What initially attracted me was the bizarreness. It was wilder and stranger than the rock I was into. Xenakis' Orient-Occident, Messiaen's Turangalila, Schoenberg's Pierrot Lunaire, Webern's Orchestral Pieces etc.: Velvet Underground, Kraftwerk, Tangerine Dream, Brian Eno, etc. paled in comparison.

Also, I guess there was peer support. Some friends were interested in obscure musics, so we shared an interest in this modern classical music. Also, Stanley Kubric had used Ligeti in the soundtrack to 2001: A Space Odyssey. Other movies and television programmes also used modern music for their themes. There was a lot of public interest in Morton Subotnick and synthesizers, then, too. Surprisingly, modern classical was actually happening all around us then.

But there was also a personal attraction. As a teenager, I quickly wearied of the 4-man rock groups (vocal, lead, bass, drums) and I studied the back covers of LPs for indications of a 5th band member, unusual instruments, anything that was just a bit different. In those days, they didn't permit listening to albums before purchase, so I had to use whatever means were available to me to ferret out the different... and I managed to succeed greatly! Classical was the answer to my search for a broader instrumental palette, a wider musical range of expression, etc.


----------



## senza sordino (Oct 20, 2013)

I can't remember a specific piece of music or time, but music was always in the house.
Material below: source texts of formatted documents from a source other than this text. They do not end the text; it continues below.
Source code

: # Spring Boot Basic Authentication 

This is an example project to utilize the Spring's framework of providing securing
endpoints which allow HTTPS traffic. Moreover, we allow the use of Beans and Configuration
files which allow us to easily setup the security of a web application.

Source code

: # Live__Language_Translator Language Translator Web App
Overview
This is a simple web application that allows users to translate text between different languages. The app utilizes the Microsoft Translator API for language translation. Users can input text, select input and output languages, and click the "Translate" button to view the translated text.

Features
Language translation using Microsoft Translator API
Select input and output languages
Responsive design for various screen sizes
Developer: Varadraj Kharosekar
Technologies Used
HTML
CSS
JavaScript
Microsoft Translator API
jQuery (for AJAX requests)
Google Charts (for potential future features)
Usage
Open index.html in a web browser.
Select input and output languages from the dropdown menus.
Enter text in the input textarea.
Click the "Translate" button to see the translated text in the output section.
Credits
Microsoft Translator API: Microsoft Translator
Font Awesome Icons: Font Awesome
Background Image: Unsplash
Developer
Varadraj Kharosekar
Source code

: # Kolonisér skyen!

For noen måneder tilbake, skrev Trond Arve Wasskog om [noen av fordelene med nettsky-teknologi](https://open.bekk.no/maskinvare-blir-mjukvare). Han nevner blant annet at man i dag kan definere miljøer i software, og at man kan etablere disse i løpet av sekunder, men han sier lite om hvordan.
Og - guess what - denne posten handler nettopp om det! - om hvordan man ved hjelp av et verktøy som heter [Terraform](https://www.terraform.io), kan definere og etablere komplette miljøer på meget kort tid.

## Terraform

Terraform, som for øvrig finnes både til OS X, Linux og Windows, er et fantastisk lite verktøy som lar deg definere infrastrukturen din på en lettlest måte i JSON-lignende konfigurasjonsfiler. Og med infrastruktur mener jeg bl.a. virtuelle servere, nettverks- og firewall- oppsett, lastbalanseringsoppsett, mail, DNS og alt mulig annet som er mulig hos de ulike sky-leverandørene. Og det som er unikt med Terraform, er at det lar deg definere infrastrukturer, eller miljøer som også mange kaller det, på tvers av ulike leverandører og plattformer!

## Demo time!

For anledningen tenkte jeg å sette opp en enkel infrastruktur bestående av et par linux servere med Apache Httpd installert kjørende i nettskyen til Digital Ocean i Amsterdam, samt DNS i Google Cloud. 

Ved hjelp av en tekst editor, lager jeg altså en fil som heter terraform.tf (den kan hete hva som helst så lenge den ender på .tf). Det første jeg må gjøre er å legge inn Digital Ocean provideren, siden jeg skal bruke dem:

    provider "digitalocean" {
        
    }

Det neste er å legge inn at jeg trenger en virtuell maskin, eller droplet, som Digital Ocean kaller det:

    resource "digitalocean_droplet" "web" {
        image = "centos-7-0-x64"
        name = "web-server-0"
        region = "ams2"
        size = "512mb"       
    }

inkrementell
And I must have been listening to BBC radio as a tiny kid. My mother bought classical LPs. My mother plays the piano. I was given a guitar for Christmas, I was 11. When I was a teen I did see Pictures at an Exhibition performed live. That was thrilling. I can't really remember a time before the music. I can't imagine life without it.


----------



## hpowders (Dec 23, 2013)

There seems to be a recurring theme here: classical music was already in the house. We were lucky.


----------



## shangoyal (Sep 22, 2013)

hpowders said:


> There seems to be a recurring theme here: classical music was already in the house. We were lucky.


Like somebody whose mother makes awesome orange cakes.


----------



## hpowders (Dec 23, 2013)

shangoyal said:


> Like somebody whose mother makes awesome orange cakes.


Spoiled for life, eh?


----------



## shangoyal (Sep 22, 2013)

hpowders said:


> Spoiled for life, eh?


Not with orange cake. But yeah, she cooks well.


----------



## senza sordino (Oct 20, 2013)

But having music in the house is not the only requirement, of course. My sister grew up in the same house, and she's not interested in music at all.


----------



## hpowders (Dec 23, 2013)

senza sordino said:


> But having music in the house is not the only requirement, of course. My sister grew up in the same house, and she's not interested in music at all.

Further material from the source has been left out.